The Coventry-based group, which supplies digital retail technology and enterprise software for the manufacturing, wholesale distribution and logistics sectors, saw revenue growth 10% to £10.9m (H1 2016: £9.86m) in the half year to March 31, 2017.
Operating profit increased 5% to £1.55m (H1 2016: £1.47m), although basic earnings per share were down to 1.6p (H1 2016: 1.7p). Interim dividend rose from 1p to 1.1p.
Commenting on the results, chairman, Christopher Winn, said: “The group has made further progress in the first half of the current financial year with revenue and operating profits both increasing during the period.
“Sanderson has a strong, cash-generative business model and this has enabled the board to maintain a progressive dividend policy whilst continuing to invest in the further development of the group’s businesses.
“I am pleased to report that the board is declaring an increase of 10% in the interim dividend to 1.1p per share.”
The group has also secured an increase in pre-contracted recurring revenues of £5.4m (H1 2016: £5.19m), representing 50% of the company’s total revenue.
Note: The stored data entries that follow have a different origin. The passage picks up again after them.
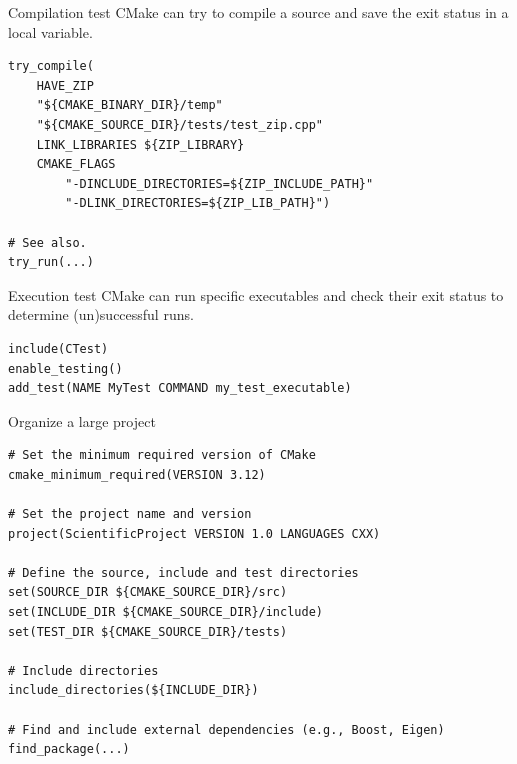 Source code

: \documentclass[aspectratio=169,11pt]{beamer}
\begin{document}
\begin{frame}[fragile]{Compilation test}
CMake can try to compile a source and save the exit status in a local variable.
\begin{verbatim}
try_compile(
    HAVE_ZIP
    "${CMAKE_BINARY_DIR}/temp"
    "${CMAKE_SOURCE_DIR}/tests/test_zip.cpp"
    LINK_LIBRARIES ${ZIP_LIBRARY}
    CMAKE_FLAGS
        "-DINCLUDE_DIRECTORIES=${ZIP_INCLUDE_PATH}"
        "-DLINK_DIRECTORIES=${ZIP_LIB_PATH}")

# See also.
try_run(...)
\end{verbatim}
\end{frame}

\begin{frame}[fragile]{Execution test}
CMake can run specific executables and check their exit status to determine (un)successful runs.
\begin{verbatim}
include(CTest)
enable_testing()
add_test(NAME MyTest COMMAND my_test_executable)
\end{verbatim}
\end{frame}

\begin{frame}[fragile]{Organize a large project}
\begin{verbatim}
# Set the minimum required version of CMake
cmake_minimum_required(VERSION 3.12)

# Set the project name and version
project(ScientificProject VERSION 1.0 LANGUAGES CXX)

# Define the source, include and test directories
set(SOURCE_DIR ${CMAKE_SOURCE_DIR}/src)
set(INCLUDE_DIR ${CMAKE_SOURCE_DIR}/include)
set(TEST_DIR ${CMAKE_SOURCE_DIR}/tests)

# Include directories
include_directories(${INCLUDE_DIR})

# Find and include external dependencies (e.g., Boost, Eigen)
find_package(...)
\end{verbatim}
\end{frame}
\end{document}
The period saw sales order intake remain strong at £5.81m but down on the £6.02m achieved this time last year.
The order book of £2.78m at period-end was also down on H1 2016, when the figure was £3.2m.
Nevertheless, the group said it remained positive, with sales orders for the Digital Retail division up by almost 50%.
Adrian Frost, Group Finance Director since 2005, will be leaving the group later in the year, as agreed by mutual consent.
On current trading and prospects, Group Chief Executive, Ian Newcombe, said: “Sanderson continued to achieve a good level of business from both new as well as existing customers during the period. The board continues to be cautious in its future planning, but notwithstanding any potential uncertainty which may result from the forthcoming Brexit negotiations, the good order book, healthy balance sheet, strong reputation and track record provide a good level of confidence that the group will continue to make further progress and deliver trading results in line with market expectations for the current year ending September 30, 2017.”